If you use Signal, Discord, or any other messaging app and you DON'T want Google or Apple monitoring/reading/learning from your messages, follow these steps.

Android:
1. Open Google app
2. Tap your profile photo
3. Settings
4. Google Assistant
5. "Your Apps"
6. Choose the app (e.g., Signal)
7. Toggle "Let your assistant learn from this app" off

iPhone:
1. Settings
2. Apps
3. Choose the app (e.g., Signal)
4. Toggle Apple intelligence or Siri settings to off (“learn from this app”)

Note that your Android instructions may differ depending on your model. Those worked for my Pixel, but please feel free to chime in with directions for other models.
@EnfysBook
And remember to check those settings after every update as things tends to change.

@kaaswe @EnfysBook Ok, silly question. Since Google will likely just "oopsy-daisy" silently re-enable this AI oversight of apps like Signal in future Android updates, doesn't that really compromise Signal's integrity as a "private" app?

How "private" is an app like Signal really, considering it's default shoulder-surfed by Google's AI on ~95% of all Android phones, where the normies of the world *aren't* doing the locking-down (attempting to retain privacy - but isn't the horse already out the barn by that point?), as suggested in the OP?

#infosec #signal #android #google #privacy

@sbb

On stock #Android NOTHING is private.
Use a decent #CustomROM and you're fine.

@kaaswe @EnfysBook
#privacy #google

@sbb @EnfysBook
It’s not really something Signal can control, as you say it’s the OS. You have the same problem on iPhone too, or running Signal on your computer.

In this case I’d say for now, iPhone is more secure in concern for privacy if you disable Siri, tomorrow this could change.

On a computer. Run Linux. Don’t use windows.

@sbb @kaaswe @EnfysBook I imagine that Signal's messages being ALWAYS e2ee should prevent it, it's not lioke telegram and other messaging apps that have encryption off by default

@Devourer_ITA @sbb @kaaswe @EnfysBook Not necessarily. The Google assistant is accessing it on the end-client, where it gets decrypted. After all, it's "end-2-end" encryption, not "always encrypted". Else you wouldn't be able to read the messages yourself either.

If you can open it there, the OS itself can technically too. Be it officially intended that way or by some sneaky methods behind your back.
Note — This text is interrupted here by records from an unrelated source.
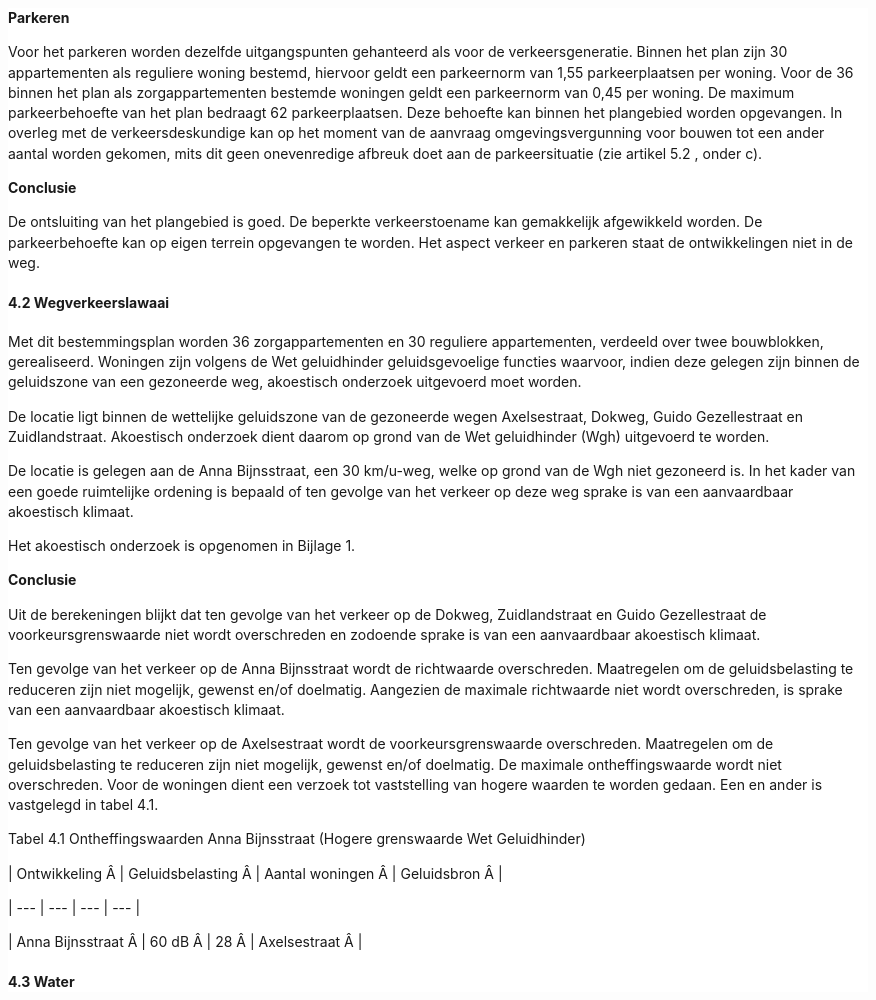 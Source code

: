 **Parkeren**

Voor het parkeren worden dezelfde uitgangspunten gehanteerd als voor de verkeersgeneratie. Binnen het plan zijn 30 appartementen als reguliere woning bestemd, hiervoor geldt een parkeernorm van 1,55 parkeerplaatsen per woning. Voor de 36 binnen het plan als zorgappartementen bestemde woningen geldt een parkeernorm van 0,45 per woning. De maximum parkeerbehoefte van het plan bedraagt 62 parkeerplaatsen. Deze behoefte kan binnen het plangebied worden opgevangen. In overleg met de verkeersdeskundige kan op het moment van de aanvraag omgevingsvergunning voor bouwen tot een ander aantal worden gekomen, mits dit geen onevenredige afbreuk doet aan de parkeersituatie (zie artikel 5\.2 , onder c).

**Conclusie**

De ontsluiting van het plangebied is goed. De beperkte verkeerstoename kan gemakkelijk afgewikkeld worden. De parkeerbehoefte kan op eigen terrein opgevangen te worden. Het aspect verkeer en parkeren staat de ontwikkelingen niet in de weg.

#### 4\.2 Wegverkeerslawaai

Met dit bestemmingsplan worden 36 zorgappartementen en 30 reguliere appartementen, verdeeld over twee bouwblokken, gerealiseerd. Woningen zijn volgens de Wet geluidhinder geluidsgevoelige functies waarvoor, indien deze gelegen zijn binnen de geluidszone van een gezoneerde weg, akoestisch onderzoek uitgevoerd moet worden.

De locatie ligt binnen de wettelijke geluidszone van de gezoneerde wegen Axelsestraat, Dokweg, Guido Gezellestraat en Zuidlandstraat. Akoestisch onderzoek dient daarom op grond van de Wet geluidhinder (Wgh) uitgevoerd te worden.

De locatie is gelegen aan de Anna Bijnsstraat, een 30 km/u\-weg, welke op grond van de Wgh niet gezoneerd is. In het kader van een goede ruimtelijke ordening is bepaald of ten gevolge van het verkeer op deze weg sprake is van een aanvaardbaar akoestisch klimaat.

Het akoestisch onderzoek is opgenomen in Bijlage 1.

**Conclusie**

Uit de berekeningen blijkt dat ten gevolge van het verkeer op de Dokweg, Zuidlandstraat en Guido Gezellestraat de voorkeursgrenswaarde niet wordt overschreden en zodoende sprake is van een aanvaardbaar akoestisch klimaat.

Ten gevolge van het verkeer op de Anna Bijnsstraat wordt de richtwaarde overschreden. Maatregelen om de geluidsbelasting te reduceren zijn niet mogelijk, gewenst en/of doelmatig. Aangezien de maximale richtwaarde niet wordt overschreden, is sprake van een aanvaardbaar akoestisch klimaat.

Ten gevolge van het verkeer op de Axelsestraat wordt de voorkeursgrenswaarde overschreden. Maatregelen om de geluidsbelasting te reduceren zijn niet mogelijk, gewenst en/of doelmatig. De maximale ontheffingswaarde wordt niet overschreden. Voor de woningen dient een verzoek tot vaststelling van hogere waarden te worden gedaan. Een en ander is vastgelegd in tabel 4\.1\.

Tabel 4\.1 Ontheffingswaarden Anna Bijnsstraat (Hogere grenswaarde Wet Geluidhinder)

| Ontwikkeling   Â | Geluidsbelasting   Â | Aantal woningen   Â | Geluidsbron   Â |

| --- | --- | --- | --- |

| Anna Bijnsstraat   Â | 60 dB   Â | 28   Â | Axelsestraat   Â |

#### 4\.3 Water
So if you wanna be safe you need to ensure you can trust the OS not too.

@sbb @kaaswe @EnfysBook This is a point Naomi Wu has been making for years: any app like Signal is only as good as it's runtime environment. In HK and China a real problem is people installing third party keyboards onto their devices which leak data to the government. Better use education of these risks within #Signal would be valuable even if that's hard to do.

@nygren @kaaswe @EnfysBook I agree with you and Wu here. It's just that it dawns on me that there is little incentive to advocate #Signal any longer, as any alternative to say, #WhatsApp.

If you use #WhatsApp, #Meta spies on you. If you use #Signal, guess what, #Google/Alphabet or #Apple are the ones spying on you instead (with a small minority of users opting out - that is until an "oopsie daisy" re-enablement undoes this opt-out as mentioned).

What privacy advantage does Signal _really_ have any longer, when such privacy loss afflicts both these apps - one big corp doing it or another?

@sbb @nygren @kaaswe @EnfysBook At least it stops Meta spying on you directly.

@sbb @nygren @EnfysBook

Signal still has very much high value compared to say WhatsApp, because Signal is outside US, so the privacy for your account is much better.

Edit: This information is not correct. Signal is a US based company.

@kaaswe @sbb @nygren @EnfysBook Signal is not "outside US." The Signal Foundation is a US 501c3 nonprofit. The founders/CEO and board of directors are all US-based. And it is hosted on US-owned cloud computing platforms (e.g. AWS).

@mbrubeck @sbb @nygren @EnfysBook
Yes you are correct.

I'm sorry I don't know where I got that from.

@sbb @nygren @kaaswe @EnfysBook WhatsApp also lets the assistant access itself tho, so that one is double tracked (by both Google and Meta). So using Signal is still one big tracker less, and every bit counts when it comes to privacy & security.

But other than that. Signal itself is not unsafe, the OS is. The only solution for that is using a different OS. Signal is good privacy-wise, Android/iOS is not.

@sbb @kaaswe @EnfysBook Signal is great and I strongly support using it over others. But it's critical to understand your threat model and respond holistically. There's lots of really bad security advice going around right now, as always. No one solution will be appropriate for every situation. Sometimes the best solution is to keep things off electronic devices entirely.